EXERCISE PROMPT: The full listing is to be transcribed exactly, with each picture left out.
======== INFORMATION SUPPLIED ========
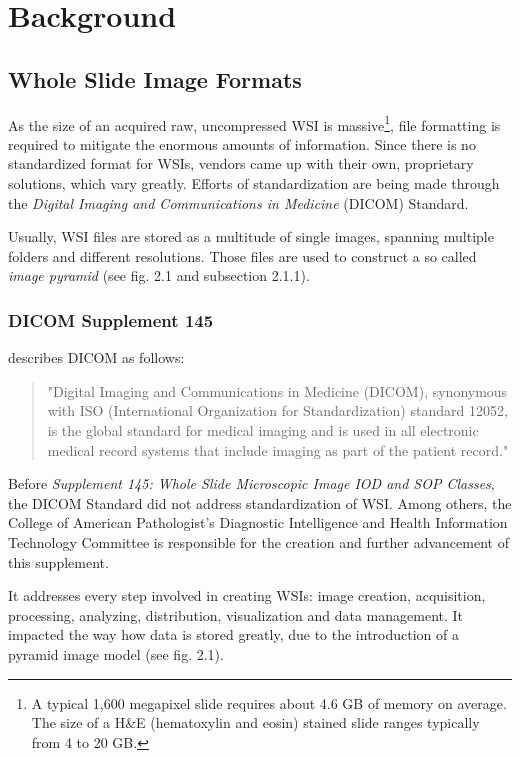 \chapter{Background}
\section{Whole Slide Image Formats}
As the size of an acquired raw, uncompressed WSI is massive\footnote{ A typical 1,600 megapixel slide requires about 4.6 GB of memory on average\cite{Farahanil15}. The size of a H\&E (hematoxylin and eosin) stained slide ranges typically from 4 to 20 GB\cite{Singh11}.}, file formatting is required to mitigate the enormous amounts of information. Since there is no standardized format for WSIs, vendors came up with their own, proprietary solutions, which vary greatly\cite{Cornish13}. Efforts of standardization are being made through the \emph{Digital Imaging and Communications in Medicine} (DICOM) Standard\cite{DICOM10}.

Usually, WSI files are stored as a multitude of single images, spanning multiple folders and different resolutions. Those files are used to construct a so called \emph{image pyramid}\cite{Farahanil15} (see fig. 2.1 and subsection 2.1.1).


\subsection{DICOM Supplement 145}
\cite{Singh11} describes DICOM as follows:
\begin{quotation}
	"Digital Imaging and Communications in Medicine (DICOM), synonymous with ISO (International Organization for Standardization) standard 12052, is the global standard for medical imaging and is used in all electronic medical record systems that include imaging as part of the patient record."
\end{quotation}

Before \emph{Supplement 145: Whole Slide Microscopic Image IOD and SOP Classes}, the DICOM Standard did not address standardization of WSI. Among others, the College of American Pathologist’s Diagnostic Intelligence and Health Information Technology Committee is responsible for the creation and further advancement of this supplement\cite{Singh11}.

It addresses every step involved in creating WSIs: image creation, acquisition, processing, analyzing, distribution, visualization and data management\cite{DICOM10}. It impacted the way how data is stored greatly\cite{Singh11}, due to the introduction of a pyramid image model\cite{DICOM10} (see fig. 2.1).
========
RESPONSE BOX:
 \chapter{Background}
\section{Whole Slide Image Formats}
As the size of an acquired raw, uncompressed WSI is massive\footnote{ A typical 1,600 megapixel slide requires about 4.6 GB of memory on average\cite{Farahanil15}. The size of a H\&E (hematoxylin and eosin) stained slide ranges typically from 4 to 20 GB\cite{Singh11}.}, file formatting is required to mitigate the enormous amounts of information. Since there is no standardized format for WSIs, vendors came up with their own, proprietary solutions, which vary greatly\cite{Cornish13}. Efforts of standardization are being made through the \emph{Digital Imaging and Communications in Medicine} (DICOM) Standard\cite{DICOM10}.

Usually, WSI files are stored as a multitude of single images, spanning multiple folders and different resolutions. Those files are used to construct a so called \emph{image pyramid}\cite{Farahanil15} (see fig. 2.1 and subsection 2.1.1).


\subsection{DICOM Supplement 145}
\cite{Singh11} describes DICOM as follows:
\begin{quotation}
	"Digital Imaging and Communications in Medicine (DICOM), synonymous with ISO (International Organization for Standardization) standard 12052, is the global standard for medical imaging and is used in all electronic medical record systems that include imaging as part of the patient record."
\end{quotation}

Before \emph{Supplement 145: Whole Slide Microscopic Image IOD and SOP Classes}, the DICOM Standard did not address standardization of WSI. Among others, the College of American Pathologist’s Diagnostic Intelligence and Health Information Technology Committee is responsible for the creation and further advancement of this supplement\cite{Singh11}.

It addresses every step involved in creating WSIs: image creation, acquisition, processing, analyzing, distribution, visualization and data management\cite{DICOM10}. It impacted the way how data is stored greatly\cite{Singh11}, due to the introduction of a pyramid image model\cite{DICOM10} (see fig. 2.1).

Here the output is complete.